▶ **Instructions to follow**
Only the lines of the data below from the one with "Floats are tagged" through the one with "- 단일 책임 원칙: 한 모듈은 하나의 기능만 담당" are wanted. Repeat them exactly.

START Records for processing

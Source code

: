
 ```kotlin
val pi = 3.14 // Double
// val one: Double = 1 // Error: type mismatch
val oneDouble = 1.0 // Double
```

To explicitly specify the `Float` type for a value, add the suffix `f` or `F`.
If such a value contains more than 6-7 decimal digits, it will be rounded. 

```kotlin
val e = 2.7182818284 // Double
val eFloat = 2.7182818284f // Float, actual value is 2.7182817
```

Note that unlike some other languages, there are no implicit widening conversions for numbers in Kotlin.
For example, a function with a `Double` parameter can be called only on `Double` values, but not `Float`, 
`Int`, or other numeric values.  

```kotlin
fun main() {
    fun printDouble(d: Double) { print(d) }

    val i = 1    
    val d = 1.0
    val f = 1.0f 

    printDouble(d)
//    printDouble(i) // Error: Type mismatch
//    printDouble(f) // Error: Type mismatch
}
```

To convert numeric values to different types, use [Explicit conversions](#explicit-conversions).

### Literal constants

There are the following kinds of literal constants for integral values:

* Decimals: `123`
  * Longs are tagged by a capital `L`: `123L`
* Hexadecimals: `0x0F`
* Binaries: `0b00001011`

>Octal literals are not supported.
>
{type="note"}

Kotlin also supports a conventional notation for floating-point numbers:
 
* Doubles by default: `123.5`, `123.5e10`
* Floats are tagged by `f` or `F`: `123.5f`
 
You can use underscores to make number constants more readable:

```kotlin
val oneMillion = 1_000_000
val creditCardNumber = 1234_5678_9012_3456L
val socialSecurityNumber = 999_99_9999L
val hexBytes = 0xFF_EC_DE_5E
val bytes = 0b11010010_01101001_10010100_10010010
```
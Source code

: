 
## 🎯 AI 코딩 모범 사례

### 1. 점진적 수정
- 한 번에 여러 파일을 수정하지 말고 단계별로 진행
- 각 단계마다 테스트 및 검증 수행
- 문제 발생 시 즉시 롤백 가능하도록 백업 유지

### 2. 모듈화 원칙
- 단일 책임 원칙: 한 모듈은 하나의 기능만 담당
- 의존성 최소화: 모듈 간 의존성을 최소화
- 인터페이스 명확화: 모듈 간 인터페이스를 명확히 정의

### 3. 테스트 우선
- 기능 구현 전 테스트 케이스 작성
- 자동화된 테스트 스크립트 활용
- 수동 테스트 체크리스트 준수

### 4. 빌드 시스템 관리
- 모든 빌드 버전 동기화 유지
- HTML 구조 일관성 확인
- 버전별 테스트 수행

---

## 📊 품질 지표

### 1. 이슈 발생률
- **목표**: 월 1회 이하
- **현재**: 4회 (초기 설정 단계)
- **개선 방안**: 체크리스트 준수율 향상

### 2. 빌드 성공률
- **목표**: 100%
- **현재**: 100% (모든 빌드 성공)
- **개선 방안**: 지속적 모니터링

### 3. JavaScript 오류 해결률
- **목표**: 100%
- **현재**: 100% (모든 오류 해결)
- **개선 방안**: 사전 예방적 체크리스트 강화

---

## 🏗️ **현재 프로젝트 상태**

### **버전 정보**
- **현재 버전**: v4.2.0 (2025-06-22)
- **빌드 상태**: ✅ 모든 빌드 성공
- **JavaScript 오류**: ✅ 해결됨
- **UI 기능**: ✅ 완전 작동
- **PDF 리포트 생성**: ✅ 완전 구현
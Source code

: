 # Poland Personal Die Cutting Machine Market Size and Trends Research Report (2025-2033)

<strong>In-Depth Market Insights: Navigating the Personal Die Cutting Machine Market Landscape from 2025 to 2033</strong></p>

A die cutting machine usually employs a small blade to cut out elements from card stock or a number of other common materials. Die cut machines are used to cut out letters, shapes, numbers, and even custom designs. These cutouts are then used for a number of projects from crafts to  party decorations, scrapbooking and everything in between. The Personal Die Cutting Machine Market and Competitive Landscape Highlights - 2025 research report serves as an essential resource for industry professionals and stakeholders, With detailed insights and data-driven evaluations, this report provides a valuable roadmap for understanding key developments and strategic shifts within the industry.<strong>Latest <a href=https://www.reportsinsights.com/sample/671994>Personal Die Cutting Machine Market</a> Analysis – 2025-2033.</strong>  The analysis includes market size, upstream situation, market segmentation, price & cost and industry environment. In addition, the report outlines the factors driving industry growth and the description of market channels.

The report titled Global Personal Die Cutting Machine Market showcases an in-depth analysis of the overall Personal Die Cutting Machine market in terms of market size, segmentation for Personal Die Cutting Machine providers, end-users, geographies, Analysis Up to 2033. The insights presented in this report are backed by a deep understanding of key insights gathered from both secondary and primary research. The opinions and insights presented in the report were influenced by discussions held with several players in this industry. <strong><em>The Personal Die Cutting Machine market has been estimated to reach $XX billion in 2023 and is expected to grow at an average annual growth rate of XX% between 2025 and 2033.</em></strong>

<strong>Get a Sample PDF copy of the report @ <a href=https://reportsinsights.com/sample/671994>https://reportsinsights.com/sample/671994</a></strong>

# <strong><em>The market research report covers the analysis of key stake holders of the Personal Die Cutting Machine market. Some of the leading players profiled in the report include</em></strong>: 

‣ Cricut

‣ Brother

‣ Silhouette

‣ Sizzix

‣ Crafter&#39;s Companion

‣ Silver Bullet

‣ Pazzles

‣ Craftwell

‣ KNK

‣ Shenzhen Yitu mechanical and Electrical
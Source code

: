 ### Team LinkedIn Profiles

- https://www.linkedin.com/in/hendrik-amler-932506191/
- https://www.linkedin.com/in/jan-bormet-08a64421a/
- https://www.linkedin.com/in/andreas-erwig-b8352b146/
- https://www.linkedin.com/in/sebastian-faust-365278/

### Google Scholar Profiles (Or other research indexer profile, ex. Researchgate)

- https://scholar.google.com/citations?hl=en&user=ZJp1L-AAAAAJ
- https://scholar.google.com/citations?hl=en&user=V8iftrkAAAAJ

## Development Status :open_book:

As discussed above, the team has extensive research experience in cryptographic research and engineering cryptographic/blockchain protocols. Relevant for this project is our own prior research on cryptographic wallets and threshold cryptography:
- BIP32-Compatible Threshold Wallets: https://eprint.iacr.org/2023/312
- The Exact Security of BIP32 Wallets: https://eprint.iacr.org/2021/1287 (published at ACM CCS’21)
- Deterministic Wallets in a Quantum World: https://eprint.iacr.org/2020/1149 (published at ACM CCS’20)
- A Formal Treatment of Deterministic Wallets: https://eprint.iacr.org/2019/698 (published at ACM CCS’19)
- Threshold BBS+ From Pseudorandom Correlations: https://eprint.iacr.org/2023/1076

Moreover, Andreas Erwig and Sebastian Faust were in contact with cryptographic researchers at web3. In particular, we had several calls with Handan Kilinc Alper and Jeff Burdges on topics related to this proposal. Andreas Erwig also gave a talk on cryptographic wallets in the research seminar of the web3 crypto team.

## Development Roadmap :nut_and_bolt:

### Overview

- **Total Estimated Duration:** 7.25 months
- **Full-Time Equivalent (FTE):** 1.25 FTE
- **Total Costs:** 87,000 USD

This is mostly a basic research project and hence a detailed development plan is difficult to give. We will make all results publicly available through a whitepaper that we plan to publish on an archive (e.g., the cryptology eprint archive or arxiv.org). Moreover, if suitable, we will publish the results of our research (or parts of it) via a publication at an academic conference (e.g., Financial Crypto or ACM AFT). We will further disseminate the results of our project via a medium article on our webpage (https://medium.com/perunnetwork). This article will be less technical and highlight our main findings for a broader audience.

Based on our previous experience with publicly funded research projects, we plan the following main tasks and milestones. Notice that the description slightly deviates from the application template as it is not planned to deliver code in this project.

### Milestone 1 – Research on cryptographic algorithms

END Records for processing

▶ **Task response**
* Floats are tagged by `f` or `F`: `123.5f`
 
You can use underscores to make number constants more readable:

```kotlin
val oneMillion = 1_000_000
val creditCardNumber = 1234_5678_9012_3456L
val socialSecurityNumber = 999_99_9999L
val hexBytes = 0xFF_EC_DE_5E
val bytes = 0b11010010_01101001_10010100_10010010
```
Source code

: 
## 🎯 AI 코딩 모범 사례

### 1. 점진적 수정
- 한 번에 여러 파일을 수정하지 말고 단계별로 진행
- 각 단계마다 테스트 및 검증 수행
- 문제 발생 시 즉시 롤백 가능하도록 백업 유지

### 2. 모듈화 원칙
- 단일 책임 원칙: 한 모듈은 하나의 기능만 담당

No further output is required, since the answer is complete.